The anti-Pakistan Peoples Party alliance met at the Gohar Palace in Khangarh, Ghotki district, on Saturday, vowing to strengthen the group on the line of Larkana Ittehad, which defeated a PPP candidate in the 2018 general elections.

"Sindh's people are looking towards alternate leadership," argued Maulana Rashid Mehmood Soomro and Sardar Ali Gohar Khan Mahar at a press conference held after the meeting of the political leaders.

The whole province has been turned into ruins and the condition of Larkana reminds us of Mohenjo Daro, they maintained. Soomro said that the meeting has decided that all the opposition figures will together raise their voice for Sindh.

"Our alliance will provide the leadership which the people of Sindh have been looking for and we will help poor and downtrodden people get their rights."

Soomro disclosed that it has been decided in the meeting that this was an electoral alliance in which candidates will contest on tickets from their respective parties against PPP candidates in the next elections.

He acknowledged that his party Jamaat-e-Ulema-eIslam-Fazl (JUI-F) had formed a coalition with the PPP and he termed this a mistake.

"But now we are with the opposition parties." Responding to a question as to which political figures are joining their alliance, Soomro said they will show their cards at the right time.

Meanwhile, Mahar claimed that their league would not disappoint the people of Sindh. "We will fulfill the hopes of the province's people about governance and performance [after winning the elections." The alliance held its first meeting over a week ago in Larkana.

On the other hand, Sindh Chief Minister Syed Murad Ali Shah dismissed the alliance, calling it an air bubble.
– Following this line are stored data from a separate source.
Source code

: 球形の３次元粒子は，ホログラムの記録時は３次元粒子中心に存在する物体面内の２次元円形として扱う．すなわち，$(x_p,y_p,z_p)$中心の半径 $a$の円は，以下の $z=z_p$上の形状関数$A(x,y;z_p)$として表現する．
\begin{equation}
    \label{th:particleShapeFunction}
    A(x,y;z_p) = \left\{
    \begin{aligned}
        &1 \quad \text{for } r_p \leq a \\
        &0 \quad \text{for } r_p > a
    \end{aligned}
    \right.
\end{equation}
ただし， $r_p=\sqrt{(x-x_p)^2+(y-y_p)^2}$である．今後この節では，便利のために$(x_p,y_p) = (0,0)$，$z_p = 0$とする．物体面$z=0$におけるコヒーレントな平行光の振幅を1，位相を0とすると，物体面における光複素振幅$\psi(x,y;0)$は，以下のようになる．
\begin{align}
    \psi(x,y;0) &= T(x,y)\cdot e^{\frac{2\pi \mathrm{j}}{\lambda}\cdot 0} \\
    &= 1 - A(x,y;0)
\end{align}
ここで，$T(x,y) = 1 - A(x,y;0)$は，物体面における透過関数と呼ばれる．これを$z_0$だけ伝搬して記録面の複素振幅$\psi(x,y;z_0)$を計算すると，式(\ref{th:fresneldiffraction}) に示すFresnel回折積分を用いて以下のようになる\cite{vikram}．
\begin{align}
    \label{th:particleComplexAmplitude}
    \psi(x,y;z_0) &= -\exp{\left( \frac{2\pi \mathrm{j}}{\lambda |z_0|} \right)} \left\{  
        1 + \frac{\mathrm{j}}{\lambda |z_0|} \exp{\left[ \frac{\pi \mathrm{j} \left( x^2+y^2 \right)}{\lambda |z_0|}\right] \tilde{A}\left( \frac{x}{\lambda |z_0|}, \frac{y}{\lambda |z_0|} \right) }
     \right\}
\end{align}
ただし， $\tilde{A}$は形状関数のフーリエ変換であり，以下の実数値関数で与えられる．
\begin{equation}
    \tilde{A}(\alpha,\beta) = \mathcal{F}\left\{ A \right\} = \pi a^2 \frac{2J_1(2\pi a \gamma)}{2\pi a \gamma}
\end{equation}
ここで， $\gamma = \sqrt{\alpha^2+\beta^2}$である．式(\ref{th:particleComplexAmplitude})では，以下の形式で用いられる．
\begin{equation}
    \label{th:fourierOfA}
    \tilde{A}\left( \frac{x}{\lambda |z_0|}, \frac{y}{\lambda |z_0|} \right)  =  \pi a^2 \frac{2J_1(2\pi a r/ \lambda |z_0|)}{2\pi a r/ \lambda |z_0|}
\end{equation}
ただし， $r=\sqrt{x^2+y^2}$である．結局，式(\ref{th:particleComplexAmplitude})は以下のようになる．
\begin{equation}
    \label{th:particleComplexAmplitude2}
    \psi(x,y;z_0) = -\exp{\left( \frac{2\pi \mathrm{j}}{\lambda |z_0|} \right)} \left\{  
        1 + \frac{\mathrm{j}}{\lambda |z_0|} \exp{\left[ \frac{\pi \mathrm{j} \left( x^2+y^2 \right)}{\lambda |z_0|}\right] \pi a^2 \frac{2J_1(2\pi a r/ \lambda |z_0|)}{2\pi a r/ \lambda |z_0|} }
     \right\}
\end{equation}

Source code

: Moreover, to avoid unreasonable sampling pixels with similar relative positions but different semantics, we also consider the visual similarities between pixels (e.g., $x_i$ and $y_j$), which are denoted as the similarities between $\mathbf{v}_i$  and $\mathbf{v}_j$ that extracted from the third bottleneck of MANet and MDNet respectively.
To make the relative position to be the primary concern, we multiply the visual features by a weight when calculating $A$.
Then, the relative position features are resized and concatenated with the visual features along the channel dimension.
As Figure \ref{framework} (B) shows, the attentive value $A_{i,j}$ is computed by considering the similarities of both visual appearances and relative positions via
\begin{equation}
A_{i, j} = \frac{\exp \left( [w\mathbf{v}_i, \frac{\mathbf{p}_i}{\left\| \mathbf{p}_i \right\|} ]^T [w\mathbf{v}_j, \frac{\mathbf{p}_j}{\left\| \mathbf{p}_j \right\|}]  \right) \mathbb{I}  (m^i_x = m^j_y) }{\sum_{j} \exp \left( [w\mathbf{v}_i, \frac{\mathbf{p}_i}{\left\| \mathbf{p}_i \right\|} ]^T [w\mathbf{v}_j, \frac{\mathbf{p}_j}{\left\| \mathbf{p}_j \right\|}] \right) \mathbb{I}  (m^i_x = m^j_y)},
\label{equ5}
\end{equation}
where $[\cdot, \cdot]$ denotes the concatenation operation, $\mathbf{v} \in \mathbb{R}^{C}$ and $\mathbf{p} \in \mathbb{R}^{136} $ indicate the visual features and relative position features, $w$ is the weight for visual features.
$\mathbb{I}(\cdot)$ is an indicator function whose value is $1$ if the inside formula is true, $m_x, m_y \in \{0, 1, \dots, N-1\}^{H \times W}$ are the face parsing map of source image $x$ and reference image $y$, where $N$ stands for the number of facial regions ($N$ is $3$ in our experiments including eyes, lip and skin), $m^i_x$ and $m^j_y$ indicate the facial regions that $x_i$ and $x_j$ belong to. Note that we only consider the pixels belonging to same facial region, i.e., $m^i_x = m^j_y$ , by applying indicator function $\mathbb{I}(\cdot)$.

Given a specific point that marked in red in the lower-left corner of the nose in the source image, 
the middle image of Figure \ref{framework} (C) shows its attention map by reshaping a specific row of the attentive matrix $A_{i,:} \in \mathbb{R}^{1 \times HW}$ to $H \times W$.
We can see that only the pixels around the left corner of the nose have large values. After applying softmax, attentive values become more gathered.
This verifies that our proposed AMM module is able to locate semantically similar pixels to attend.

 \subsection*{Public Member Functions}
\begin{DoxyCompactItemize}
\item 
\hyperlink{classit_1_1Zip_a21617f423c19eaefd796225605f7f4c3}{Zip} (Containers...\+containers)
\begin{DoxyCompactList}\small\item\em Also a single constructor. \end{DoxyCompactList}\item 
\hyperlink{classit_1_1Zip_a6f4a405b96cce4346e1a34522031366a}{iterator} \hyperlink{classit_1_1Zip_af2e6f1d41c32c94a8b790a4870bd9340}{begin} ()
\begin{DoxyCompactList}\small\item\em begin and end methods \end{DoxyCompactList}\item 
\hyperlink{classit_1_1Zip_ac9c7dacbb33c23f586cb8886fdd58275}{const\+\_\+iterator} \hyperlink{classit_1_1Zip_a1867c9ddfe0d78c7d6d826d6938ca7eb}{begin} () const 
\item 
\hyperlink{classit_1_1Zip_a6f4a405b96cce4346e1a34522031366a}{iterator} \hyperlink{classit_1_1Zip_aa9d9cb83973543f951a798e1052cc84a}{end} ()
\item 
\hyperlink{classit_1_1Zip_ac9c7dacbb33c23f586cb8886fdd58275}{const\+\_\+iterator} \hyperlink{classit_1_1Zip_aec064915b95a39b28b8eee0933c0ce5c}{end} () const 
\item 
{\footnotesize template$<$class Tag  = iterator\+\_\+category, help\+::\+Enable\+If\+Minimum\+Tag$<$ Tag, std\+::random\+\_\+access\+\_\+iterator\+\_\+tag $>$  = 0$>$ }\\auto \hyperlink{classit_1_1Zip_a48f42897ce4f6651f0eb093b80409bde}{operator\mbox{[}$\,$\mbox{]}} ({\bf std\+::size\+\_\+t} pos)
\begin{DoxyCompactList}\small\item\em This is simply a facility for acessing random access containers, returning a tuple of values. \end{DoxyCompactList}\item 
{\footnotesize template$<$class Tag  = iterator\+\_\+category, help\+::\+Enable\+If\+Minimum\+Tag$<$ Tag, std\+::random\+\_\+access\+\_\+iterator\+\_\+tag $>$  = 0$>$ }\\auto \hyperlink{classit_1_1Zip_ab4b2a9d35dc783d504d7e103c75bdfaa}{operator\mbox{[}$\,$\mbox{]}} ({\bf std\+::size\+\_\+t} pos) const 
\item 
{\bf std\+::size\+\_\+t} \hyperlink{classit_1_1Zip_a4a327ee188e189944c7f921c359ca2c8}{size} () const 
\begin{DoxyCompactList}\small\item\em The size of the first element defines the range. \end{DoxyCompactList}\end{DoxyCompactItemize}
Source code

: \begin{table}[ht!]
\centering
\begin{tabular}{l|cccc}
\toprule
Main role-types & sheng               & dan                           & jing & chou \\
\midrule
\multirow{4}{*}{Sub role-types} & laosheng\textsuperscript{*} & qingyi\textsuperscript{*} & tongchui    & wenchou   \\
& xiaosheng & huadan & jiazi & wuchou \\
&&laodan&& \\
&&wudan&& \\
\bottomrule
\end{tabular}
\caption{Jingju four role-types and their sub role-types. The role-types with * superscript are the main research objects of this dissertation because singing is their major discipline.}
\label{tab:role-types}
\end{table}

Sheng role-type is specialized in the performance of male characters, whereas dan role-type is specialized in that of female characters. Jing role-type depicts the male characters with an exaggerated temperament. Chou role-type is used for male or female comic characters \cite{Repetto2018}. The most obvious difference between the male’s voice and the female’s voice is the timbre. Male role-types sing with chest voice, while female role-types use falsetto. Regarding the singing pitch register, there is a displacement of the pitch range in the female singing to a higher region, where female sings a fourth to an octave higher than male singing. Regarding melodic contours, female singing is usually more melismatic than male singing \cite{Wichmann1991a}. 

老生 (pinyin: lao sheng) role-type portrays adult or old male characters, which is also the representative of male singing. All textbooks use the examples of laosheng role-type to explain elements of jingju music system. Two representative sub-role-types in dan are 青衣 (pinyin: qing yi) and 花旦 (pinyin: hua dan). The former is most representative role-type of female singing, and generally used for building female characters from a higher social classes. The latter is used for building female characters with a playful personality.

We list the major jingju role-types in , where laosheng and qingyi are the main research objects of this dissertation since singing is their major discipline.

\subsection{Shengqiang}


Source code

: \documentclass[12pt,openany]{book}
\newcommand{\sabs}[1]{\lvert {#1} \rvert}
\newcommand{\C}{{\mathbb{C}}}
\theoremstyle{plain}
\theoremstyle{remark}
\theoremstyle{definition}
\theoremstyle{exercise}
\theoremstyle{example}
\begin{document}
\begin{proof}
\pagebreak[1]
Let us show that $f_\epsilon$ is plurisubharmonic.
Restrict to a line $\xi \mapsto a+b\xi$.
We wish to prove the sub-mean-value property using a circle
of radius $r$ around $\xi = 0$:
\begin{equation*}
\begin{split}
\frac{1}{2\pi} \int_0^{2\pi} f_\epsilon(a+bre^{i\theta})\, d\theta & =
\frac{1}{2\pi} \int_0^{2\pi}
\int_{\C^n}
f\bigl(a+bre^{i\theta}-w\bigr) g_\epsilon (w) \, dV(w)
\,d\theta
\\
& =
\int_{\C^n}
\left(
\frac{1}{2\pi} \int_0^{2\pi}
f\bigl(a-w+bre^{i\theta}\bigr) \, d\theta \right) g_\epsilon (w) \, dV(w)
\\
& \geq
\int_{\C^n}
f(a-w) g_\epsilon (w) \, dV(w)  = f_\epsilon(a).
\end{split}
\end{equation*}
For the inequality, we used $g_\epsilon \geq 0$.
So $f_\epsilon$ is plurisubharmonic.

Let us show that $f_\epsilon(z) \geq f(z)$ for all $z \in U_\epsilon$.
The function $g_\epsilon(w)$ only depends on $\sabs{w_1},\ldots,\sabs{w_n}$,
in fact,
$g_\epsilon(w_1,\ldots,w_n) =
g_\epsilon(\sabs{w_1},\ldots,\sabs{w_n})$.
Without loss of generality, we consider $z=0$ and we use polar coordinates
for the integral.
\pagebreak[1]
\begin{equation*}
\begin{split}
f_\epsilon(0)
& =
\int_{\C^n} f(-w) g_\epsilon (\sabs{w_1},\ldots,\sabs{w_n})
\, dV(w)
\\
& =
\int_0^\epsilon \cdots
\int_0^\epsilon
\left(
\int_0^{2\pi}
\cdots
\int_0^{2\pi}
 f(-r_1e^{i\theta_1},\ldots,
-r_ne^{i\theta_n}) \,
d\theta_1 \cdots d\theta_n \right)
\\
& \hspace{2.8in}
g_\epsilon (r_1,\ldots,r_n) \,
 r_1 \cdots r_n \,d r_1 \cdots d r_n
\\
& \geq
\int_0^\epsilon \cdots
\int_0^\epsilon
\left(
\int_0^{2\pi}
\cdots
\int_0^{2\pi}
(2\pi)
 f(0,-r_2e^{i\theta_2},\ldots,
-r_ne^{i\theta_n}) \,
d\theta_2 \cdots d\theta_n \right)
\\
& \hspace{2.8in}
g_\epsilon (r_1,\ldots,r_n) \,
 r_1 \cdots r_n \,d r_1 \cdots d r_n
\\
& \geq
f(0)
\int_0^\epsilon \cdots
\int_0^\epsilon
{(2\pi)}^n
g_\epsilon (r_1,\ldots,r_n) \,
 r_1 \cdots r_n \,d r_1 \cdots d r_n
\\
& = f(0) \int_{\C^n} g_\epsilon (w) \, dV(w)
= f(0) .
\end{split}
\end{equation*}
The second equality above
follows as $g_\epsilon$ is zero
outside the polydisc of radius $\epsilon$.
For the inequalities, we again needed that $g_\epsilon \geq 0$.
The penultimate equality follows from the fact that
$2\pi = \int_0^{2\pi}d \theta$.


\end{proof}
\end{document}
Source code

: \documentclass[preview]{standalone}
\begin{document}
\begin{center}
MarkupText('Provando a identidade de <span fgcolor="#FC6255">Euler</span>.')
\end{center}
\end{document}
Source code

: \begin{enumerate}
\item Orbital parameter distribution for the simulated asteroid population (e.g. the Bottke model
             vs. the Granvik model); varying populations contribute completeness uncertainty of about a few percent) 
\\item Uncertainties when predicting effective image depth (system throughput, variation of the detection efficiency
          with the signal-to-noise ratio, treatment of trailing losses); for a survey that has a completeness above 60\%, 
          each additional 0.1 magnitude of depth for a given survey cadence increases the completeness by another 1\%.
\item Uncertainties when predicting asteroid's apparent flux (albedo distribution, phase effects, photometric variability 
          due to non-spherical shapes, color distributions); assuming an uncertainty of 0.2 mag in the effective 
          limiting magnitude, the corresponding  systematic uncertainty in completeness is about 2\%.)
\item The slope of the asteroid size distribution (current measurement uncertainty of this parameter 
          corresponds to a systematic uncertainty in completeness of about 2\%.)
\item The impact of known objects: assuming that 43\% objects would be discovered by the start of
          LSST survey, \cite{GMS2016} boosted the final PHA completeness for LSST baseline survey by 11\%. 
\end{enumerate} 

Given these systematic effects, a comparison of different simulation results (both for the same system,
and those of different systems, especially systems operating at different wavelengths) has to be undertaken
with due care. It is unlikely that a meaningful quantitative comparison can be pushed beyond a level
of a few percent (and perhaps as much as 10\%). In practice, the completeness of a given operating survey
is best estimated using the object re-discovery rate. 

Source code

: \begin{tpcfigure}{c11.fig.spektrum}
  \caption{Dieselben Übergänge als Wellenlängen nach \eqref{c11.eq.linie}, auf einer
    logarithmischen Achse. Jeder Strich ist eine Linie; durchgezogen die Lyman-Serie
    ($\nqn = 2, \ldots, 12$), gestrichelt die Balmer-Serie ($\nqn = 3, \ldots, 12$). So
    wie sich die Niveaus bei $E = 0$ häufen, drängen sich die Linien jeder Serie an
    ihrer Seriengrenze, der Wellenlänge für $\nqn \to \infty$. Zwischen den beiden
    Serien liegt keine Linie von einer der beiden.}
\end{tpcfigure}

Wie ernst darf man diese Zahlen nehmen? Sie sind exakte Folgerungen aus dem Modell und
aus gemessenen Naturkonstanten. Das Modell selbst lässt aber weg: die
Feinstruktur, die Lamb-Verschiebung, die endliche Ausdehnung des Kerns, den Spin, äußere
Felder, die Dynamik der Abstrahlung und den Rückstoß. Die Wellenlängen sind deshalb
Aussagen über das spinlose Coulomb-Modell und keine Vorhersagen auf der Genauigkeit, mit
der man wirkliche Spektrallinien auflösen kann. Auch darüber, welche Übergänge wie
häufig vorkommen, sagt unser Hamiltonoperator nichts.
"The alliance will prove to be an air bubble which will burst in the next elections," he said while speaking to the media in Sehwan, Jamshoro district, on Saturday.

He contended that unlike the defeated figures in the coalition, the PPP had deep roots among the people that were planted by former prime ministers and PPP leaders Zulfiqar Ali Bhutto and Benazir Bhutto.

"These empty vessels have no strength to root out the Public-PPP relationship."

Emphasising the political significance of his party, he argued that when PPP parted ways with the Pakistan Democratic Movement (PDM) the grouping lost its political strength and purpose.

Meanwhile, PPP Sindh president Nisar Ahmed Khuhro described the alliance as a bunch of retired politicians while speaking to the media in Larkana.

"We are confident that the PPP alone can defeat such a group." He said the PPP will emerge victorious in the next local government and general elections.